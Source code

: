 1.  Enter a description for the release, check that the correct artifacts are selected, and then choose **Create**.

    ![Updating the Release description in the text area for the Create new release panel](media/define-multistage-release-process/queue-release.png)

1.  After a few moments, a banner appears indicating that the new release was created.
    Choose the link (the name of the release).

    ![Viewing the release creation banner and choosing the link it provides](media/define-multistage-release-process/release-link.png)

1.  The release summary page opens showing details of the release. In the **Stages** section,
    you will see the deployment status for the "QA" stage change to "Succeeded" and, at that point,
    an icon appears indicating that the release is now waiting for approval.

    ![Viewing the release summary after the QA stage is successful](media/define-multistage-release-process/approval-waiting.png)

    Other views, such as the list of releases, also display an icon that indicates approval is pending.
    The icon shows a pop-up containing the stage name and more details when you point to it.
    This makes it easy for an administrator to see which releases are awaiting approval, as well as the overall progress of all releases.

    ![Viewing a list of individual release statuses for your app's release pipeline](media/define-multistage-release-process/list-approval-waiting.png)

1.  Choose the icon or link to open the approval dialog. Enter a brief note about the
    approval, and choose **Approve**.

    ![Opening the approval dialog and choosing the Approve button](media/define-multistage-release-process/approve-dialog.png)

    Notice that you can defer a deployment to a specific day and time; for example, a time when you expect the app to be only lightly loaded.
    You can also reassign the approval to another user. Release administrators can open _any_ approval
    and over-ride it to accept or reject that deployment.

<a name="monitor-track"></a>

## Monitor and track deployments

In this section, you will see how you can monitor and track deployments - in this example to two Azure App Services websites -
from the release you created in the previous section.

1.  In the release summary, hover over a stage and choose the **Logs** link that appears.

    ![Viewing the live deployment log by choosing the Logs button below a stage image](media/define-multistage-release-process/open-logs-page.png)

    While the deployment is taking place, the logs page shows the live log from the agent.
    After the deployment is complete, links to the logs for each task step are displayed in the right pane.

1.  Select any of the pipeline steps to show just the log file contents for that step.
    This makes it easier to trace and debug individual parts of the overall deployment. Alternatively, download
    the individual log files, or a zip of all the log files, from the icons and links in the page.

■ Task goal
Go line by line through the data and copy any that contain "links".

■ Problem solution
    After the deployment is complete, links to the logs for each task step are displayed in the right pane.
    the individual log files, or a zip of all the log files, from the icons and links in the page.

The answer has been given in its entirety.